Conventional energy management systems in residential buildings often rely on static allocation rules, fixed scheduling, or non-optimized heuristics that do not dynamically respond to real-time energy prices, solar availability, or flexible demand behavior. These traditional approaches typically assume uniform load patterns and allocate energy resources (e.g., solar PV or battery discharge) based on pre-defined priorities without optimization. In contrast, the proposed Mixed-Integer Linear Programming (MILP) optimization framework introduces a dynamic and cost-aware decision-making mechanism that responds to hourly fluctuations in demand, solar generation, and electricity tariffs. Unlike conventional systems, the MILP model optimally allocates energy from solar PV, battery storage, and the grid to minimize operational costs; Ensures fairness and ownership-specific constraints, particularly in shared battery systems; Adapts to seasonal variability, improving solar self-consumption under both high and low irradiance conditions. Moreover, by quantifying energy flows and economic outcomes at each time step, the proposed MILP framework enables precise techno-economic evaluation, offering a replicable model for scalable community energy sharing in multi-story buildings.
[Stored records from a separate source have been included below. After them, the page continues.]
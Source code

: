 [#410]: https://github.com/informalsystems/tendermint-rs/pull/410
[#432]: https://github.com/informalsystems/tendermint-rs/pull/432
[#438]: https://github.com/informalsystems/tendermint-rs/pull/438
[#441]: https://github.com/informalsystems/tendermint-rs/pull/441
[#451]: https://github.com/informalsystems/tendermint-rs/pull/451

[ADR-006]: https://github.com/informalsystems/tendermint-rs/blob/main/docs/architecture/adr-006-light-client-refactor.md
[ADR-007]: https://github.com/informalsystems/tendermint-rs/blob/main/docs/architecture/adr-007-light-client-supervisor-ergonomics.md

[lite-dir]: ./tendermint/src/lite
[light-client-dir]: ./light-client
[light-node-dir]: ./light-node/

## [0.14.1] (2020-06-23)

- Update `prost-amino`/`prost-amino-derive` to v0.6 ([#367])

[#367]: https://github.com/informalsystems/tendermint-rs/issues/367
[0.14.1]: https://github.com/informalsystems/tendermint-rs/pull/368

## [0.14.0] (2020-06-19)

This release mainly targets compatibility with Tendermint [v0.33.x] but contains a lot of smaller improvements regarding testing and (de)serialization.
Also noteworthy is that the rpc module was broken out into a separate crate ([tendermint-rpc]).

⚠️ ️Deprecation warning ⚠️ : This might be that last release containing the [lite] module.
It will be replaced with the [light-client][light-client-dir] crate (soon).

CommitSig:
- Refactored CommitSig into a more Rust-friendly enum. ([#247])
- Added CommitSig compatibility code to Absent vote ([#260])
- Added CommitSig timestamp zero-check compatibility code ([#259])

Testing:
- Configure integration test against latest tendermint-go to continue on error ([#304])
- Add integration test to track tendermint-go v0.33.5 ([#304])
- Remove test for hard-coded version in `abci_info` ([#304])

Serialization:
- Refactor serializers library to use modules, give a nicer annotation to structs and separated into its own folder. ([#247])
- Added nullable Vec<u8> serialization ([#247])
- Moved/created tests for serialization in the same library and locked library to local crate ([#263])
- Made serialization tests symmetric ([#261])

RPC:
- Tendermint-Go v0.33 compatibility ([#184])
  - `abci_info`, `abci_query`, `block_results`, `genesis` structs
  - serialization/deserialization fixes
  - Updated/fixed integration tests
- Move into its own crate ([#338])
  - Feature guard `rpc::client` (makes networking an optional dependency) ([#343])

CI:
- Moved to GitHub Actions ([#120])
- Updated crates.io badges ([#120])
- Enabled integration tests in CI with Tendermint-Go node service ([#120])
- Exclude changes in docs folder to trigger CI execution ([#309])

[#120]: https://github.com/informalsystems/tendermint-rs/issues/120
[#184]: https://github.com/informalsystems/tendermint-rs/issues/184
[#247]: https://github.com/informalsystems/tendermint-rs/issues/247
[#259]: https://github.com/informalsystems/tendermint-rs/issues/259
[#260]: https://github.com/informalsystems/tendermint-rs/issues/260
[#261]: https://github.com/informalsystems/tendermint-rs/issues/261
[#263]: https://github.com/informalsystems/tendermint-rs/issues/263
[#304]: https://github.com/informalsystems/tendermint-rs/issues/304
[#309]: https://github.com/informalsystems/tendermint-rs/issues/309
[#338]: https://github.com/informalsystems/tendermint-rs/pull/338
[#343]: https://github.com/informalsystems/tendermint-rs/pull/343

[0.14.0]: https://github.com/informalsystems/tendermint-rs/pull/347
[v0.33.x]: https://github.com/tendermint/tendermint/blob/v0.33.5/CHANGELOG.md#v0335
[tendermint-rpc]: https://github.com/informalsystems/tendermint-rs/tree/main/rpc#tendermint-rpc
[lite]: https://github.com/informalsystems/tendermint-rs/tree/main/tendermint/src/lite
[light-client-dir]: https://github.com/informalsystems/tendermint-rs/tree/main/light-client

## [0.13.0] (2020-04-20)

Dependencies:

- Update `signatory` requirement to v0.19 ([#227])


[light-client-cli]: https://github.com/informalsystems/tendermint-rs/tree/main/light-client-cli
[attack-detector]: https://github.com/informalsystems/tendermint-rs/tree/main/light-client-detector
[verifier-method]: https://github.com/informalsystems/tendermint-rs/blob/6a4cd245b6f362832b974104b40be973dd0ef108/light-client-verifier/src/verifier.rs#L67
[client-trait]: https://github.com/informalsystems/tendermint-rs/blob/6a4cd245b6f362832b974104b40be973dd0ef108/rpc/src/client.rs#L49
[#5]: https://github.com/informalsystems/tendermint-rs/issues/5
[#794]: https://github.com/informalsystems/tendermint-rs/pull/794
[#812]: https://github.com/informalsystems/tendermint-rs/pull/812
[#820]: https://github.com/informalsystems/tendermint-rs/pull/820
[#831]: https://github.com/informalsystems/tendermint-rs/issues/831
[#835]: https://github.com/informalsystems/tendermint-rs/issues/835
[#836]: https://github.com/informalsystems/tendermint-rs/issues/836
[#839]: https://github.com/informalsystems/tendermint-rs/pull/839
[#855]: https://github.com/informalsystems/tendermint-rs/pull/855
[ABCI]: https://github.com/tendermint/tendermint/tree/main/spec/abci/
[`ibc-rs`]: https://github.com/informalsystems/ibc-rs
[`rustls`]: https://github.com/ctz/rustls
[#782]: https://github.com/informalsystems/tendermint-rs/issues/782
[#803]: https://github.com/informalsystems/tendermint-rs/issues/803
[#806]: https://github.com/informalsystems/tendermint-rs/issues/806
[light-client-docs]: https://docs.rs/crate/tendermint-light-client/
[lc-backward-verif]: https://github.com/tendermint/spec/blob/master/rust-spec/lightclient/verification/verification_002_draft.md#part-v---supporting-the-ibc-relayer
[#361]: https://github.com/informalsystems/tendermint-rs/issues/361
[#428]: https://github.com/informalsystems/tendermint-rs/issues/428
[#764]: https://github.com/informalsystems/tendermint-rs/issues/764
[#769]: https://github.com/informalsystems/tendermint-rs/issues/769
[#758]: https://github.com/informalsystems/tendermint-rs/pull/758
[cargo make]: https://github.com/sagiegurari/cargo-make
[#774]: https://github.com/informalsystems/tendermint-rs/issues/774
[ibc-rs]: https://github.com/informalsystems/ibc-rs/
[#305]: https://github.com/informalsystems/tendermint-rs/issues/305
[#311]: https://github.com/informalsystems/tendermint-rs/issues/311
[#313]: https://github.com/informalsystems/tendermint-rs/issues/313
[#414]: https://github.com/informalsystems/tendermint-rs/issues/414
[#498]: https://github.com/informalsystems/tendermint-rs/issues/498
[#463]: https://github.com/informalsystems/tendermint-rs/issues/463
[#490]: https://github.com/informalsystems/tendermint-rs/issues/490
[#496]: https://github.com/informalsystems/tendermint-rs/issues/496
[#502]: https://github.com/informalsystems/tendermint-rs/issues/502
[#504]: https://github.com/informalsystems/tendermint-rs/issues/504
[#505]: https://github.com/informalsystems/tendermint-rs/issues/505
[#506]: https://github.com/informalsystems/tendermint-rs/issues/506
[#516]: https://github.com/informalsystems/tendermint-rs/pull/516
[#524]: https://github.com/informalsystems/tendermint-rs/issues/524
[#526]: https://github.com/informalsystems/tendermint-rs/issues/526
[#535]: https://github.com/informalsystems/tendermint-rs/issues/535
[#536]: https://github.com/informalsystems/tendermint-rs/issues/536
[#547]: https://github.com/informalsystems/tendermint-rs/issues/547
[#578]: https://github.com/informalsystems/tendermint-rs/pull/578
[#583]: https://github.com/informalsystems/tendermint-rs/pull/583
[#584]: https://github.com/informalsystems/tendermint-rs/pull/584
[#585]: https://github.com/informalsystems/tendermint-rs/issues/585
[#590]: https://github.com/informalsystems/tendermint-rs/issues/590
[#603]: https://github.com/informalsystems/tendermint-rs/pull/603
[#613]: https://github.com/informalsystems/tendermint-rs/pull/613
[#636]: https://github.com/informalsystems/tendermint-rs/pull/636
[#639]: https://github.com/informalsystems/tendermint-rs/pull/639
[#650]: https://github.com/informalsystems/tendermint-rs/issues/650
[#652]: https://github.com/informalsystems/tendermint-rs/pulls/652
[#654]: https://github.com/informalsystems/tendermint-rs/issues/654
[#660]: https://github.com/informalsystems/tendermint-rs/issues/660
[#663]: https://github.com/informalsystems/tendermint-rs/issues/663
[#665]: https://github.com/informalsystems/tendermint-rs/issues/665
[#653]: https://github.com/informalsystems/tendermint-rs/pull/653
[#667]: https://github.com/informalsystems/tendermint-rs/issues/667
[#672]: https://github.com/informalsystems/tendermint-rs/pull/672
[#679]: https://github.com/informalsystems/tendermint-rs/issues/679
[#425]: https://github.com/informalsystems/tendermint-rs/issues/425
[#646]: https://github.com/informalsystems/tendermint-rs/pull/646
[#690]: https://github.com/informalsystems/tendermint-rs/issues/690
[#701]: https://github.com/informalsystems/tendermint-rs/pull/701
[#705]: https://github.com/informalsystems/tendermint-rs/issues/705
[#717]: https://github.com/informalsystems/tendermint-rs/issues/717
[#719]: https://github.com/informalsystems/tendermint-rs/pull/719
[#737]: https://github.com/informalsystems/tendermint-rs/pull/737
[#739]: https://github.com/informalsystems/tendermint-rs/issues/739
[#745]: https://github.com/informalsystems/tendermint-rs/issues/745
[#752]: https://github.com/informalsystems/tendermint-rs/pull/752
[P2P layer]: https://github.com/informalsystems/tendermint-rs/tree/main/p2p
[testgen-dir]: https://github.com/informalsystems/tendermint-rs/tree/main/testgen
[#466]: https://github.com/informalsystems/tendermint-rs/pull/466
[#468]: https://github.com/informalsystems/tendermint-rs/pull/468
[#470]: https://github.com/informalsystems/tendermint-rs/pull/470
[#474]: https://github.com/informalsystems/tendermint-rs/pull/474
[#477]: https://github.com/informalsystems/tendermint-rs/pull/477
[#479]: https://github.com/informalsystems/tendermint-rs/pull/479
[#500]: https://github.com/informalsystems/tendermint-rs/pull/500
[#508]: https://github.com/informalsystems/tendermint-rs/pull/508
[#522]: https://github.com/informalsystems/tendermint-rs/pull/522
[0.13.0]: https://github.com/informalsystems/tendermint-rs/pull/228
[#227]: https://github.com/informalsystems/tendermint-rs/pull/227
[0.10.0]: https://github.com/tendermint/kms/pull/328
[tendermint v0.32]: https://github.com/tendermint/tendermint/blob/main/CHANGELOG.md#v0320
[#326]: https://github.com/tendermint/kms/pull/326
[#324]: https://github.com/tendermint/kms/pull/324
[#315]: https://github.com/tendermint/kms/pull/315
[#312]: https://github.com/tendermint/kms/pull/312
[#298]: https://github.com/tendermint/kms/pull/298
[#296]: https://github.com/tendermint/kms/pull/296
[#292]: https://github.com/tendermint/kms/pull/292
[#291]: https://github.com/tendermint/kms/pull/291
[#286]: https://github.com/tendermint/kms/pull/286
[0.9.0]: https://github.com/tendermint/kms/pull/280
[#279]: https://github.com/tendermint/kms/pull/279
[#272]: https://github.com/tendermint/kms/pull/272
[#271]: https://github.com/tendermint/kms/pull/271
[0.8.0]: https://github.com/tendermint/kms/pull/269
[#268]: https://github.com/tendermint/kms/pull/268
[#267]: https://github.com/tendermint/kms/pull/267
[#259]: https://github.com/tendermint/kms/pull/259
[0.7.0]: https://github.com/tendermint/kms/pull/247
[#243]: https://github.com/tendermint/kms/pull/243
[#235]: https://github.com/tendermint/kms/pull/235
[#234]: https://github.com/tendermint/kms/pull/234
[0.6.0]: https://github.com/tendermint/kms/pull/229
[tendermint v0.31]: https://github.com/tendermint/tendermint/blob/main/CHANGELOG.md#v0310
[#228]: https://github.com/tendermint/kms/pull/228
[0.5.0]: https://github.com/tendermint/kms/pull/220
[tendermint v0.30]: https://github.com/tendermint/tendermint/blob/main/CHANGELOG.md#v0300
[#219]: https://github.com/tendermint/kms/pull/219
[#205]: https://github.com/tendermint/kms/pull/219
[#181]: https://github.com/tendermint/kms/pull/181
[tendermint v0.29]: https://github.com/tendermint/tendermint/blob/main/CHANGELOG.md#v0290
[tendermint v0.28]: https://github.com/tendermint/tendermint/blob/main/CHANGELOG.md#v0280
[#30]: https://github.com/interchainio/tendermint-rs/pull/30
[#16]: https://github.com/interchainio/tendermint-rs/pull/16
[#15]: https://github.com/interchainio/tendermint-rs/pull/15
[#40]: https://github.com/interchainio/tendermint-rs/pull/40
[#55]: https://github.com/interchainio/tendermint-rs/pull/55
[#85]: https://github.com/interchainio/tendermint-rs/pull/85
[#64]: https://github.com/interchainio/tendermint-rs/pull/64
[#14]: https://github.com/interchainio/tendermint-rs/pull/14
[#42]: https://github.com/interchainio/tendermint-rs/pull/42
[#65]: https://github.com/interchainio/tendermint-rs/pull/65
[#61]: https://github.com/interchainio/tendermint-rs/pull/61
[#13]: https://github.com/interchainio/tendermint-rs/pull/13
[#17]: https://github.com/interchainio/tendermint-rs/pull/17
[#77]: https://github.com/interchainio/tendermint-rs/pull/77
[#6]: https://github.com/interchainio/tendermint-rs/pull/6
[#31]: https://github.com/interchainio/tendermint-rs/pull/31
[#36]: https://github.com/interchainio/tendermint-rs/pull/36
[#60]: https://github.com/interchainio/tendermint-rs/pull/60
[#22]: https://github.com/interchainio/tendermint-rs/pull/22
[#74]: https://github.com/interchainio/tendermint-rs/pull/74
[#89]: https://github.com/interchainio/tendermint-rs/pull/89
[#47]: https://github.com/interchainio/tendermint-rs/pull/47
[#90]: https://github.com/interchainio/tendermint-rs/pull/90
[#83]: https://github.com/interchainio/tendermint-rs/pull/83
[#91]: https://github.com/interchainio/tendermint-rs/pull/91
To enhance the applicability of the proposed energy management model, several future research directions are identified. These include integrating real-time occupant behavior and appliance-level monitoring for improved demand-side management accuracy; enabling flexible appliance scheduling supported by user-centric incentives; introducing peer-to-peer energy trading mechanisms to facilitate localized energy exchange; and incorporating architectural and infrastructure considerations for EV and battery integration to address spatial and regulatory constraints.

5. Conclusions

This study addresses a critical challenge in urban energy management by optimizing demand-side strategies within the complex operational context of multi-story residential buildings. These environments are typified by shared infrastructure, diverse occupant behavior, and variable load profiles, which complicate traditional energy management practices. The proposed framework integrates rooftop photovoltaic (PV) systems, smart appliances, shared community battery storage, and grid electricity into a behind-the-meter community energy-sharing model. Optimization is achieved using a Mixed-Integer Linear Programming (MILP) approach, which minimizes total electricity costs over a 24 h horizon. The model incorporates appliance-level scheduling, time-of-use (ToU) pricing reflective of Western Australian tariffs, equitable battery allocation, flexible electric vehicle (EV) charging, and surplus solar export mechanisms. The framework was validated using two representative seasonal irradiance scenarios, September (spring) and February (summer), to evaluate performance under varying solar conditions. Results demonstrate that greater solar availability enhances on-site energy utilization and reduces grid dependency. The load profiles were developed using real smart appliance specifications and realistic residential behavior archetypes, improving the model’s applicability. Furthermore, ownership-aware constraints and individualized apartment billing were introduced to ensure equitable energy cost allocation, promoting transparency between tenants and strata-managed property owners.

Overall, the findings highlight the potential of community-based energy management systems to significantly support decarbonization objectives, enhance grid resilience, and facilitate the transition toward net-zero energy buildings. This research provides a strong foundation for future advancements in intelligent, equitable, and community-empowered residential energy systems.